GIVEN INFORMATION.
▶

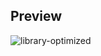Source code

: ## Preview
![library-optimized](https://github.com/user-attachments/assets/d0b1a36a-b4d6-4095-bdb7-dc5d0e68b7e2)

◀
▶

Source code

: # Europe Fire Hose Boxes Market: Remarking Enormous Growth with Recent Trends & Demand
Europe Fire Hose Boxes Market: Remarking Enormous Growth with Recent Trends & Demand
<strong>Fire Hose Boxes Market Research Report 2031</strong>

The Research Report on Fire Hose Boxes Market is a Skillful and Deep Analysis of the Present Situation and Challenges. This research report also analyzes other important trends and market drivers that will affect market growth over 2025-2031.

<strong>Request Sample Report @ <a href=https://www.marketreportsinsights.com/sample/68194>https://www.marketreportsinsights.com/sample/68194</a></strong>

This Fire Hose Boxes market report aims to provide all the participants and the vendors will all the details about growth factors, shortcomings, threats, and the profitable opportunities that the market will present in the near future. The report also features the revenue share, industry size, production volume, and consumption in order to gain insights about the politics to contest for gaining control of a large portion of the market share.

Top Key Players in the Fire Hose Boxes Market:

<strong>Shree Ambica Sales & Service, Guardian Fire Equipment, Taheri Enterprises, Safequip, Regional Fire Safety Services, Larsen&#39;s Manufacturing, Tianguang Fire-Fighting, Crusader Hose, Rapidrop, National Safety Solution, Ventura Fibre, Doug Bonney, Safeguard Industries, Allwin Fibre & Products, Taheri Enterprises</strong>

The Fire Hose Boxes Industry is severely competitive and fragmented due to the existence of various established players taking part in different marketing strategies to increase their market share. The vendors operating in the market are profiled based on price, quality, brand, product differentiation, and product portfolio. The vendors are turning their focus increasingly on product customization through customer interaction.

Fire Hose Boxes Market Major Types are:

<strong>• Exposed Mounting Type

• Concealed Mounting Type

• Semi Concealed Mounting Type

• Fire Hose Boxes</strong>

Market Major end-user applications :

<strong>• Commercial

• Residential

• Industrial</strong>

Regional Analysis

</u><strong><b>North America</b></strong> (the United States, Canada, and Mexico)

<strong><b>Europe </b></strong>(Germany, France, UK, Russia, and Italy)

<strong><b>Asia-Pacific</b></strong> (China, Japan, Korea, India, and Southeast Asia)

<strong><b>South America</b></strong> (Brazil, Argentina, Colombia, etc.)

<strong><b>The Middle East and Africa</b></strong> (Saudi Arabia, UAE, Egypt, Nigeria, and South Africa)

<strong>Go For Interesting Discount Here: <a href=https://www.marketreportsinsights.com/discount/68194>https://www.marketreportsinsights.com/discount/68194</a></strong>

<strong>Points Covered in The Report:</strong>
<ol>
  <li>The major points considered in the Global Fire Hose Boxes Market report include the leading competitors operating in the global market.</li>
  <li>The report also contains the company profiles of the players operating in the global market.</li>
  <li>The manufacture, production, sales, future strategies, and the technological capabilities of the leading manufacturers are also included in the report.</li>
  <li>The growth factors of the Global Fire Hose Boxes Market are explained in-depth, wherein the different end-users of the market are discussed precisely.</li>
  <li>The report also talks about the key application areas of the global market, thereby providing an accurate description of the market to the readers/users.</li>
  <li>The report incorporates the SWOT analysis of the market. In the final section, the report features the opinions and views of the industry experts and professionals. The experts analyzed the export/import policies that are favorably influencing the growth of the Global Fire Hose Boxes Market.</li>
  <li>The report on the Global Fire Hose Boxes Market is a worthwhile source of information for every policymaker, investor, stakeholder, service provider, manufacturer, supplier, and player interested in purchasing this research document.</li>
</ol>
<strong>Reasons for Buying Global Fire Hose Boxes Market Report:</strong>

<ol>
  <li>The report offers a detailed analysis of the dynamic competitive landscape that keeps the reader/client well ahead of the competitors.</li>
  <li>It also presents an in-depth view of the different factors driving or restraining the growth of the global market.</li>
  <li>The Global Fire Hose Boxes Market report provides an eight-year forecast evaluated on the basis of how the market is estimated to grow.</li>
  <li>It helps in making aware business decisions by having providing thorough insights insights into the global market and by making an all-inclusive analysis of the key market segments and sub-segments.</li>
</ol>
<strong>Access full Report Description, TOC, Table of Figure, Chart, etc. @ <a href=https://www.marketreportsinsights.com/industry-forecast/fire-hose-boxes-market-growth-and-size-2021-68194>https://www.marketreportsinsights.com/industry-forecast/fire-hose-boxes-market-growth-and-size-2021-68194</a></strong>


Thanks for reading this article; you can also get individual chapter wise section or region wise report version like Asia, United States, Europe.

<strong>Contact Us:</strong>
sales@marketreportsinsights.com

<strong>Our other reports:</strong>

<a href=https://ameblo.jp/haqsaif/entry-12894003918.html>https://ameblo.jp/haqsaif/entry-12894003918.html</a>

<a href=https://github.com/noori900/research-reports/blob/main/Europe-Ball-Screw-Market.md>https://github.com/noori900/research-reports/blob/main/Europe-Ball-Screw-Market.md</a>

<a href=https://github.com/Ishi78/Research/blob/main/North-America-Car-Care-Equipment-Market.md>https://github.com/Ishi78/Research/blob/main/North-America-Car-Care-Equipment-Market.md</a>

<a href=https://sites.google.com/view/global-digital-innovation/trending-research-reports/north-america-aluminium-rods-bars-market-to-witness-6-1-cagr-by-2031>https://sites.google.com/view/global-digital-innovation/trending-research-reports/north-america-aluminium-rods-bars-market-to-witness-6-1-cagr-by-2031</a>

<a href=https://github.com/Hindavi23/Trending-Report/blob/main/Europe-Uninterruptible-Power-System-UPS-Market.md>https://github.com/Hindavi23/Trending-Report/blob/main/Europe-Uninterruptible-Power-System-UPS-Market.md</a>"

◀

EXERCISE REQUIREMENTS. Whatever else the listing above holds, retype exactly only the lines from the one containing "This Fire Hose" to the one containing "<li>The major points", both ends kept.

EXERCISE RESULT.
This Fire Hose Boxes market report aims to provide all the participants and the vendors will all the details about growth factors, shortcomings, threats, and the profitable opportunities that the market will present in the near future. The report also features the revenue share, industry size, production volume, and consumption in order to gain insights about the politics to contest for gaining control of a large portion of the market share.

Top Key Players in the Fire Hose Boxes Market:

<strong>Shree Ambica Sales & Service, Guardian Fire Equipment, Taheri Enterprises, Safequip, Regional Fire Safety Services, Larsen&#39;s Manufacturing, Tianguang Fire-Fighting, Crusader Hose, Rapidrop, National Safety Solution, Ventura Fibre, Doug Bonney, Safeguard Industries, Allwin Fibre & Products, Taheri Enterprises</strong>

The Fire Hose Boxes Industry is severely competitive and fragmented due to the existence of various established players taking part in different marketing strategies to increase their market share. The vendors operating in the market are profiled based on price, quality, brand, product differentiation, and product portfolio. The vendors are turning their focus increasingly on product customization through customer interaction.

Fire Hose Boxes Market Major Types are:

<strong>• Exposed Mounting Type

• Concealed Mounting Type

• Semi Concealed Mounting Type

• Fire Hose Boxes</strong>

Market Major end-user applications :

<strong>• Commercial

• Residential

• Industrial</strong>

Regional Analysis

</u><strong><b>North America</b></strong> (the United States, Canada, and Mexico)

<strong><b>Europe </b></strong>(Germany, France, UK, Russia, and Italy)

<strong><b>Asia-Pacific</b></strong> (China, Japan, Korea, India, and Southeast Asia)

<strong><b>South America</b></strong> (Brazil, Argentina, Colombia, etc.)

<strong><b>The Middle East and Africa</b></strong> (Saudi Arabia, UAE, Egypt, Nigeria, and South Africa)

<strong>Go For Interesting Discount Here: <a href=https://www.marketreportsinsights.com/discount/68194>https://www.marketreportsinsights.com/discount/68194</a></strong>

<strong>Points Covered in The Report:</strong>
<ol>
  <li>The major points considered in the Global Fire Hose Boxes Market report include the leading competitors operating in the global market.</li>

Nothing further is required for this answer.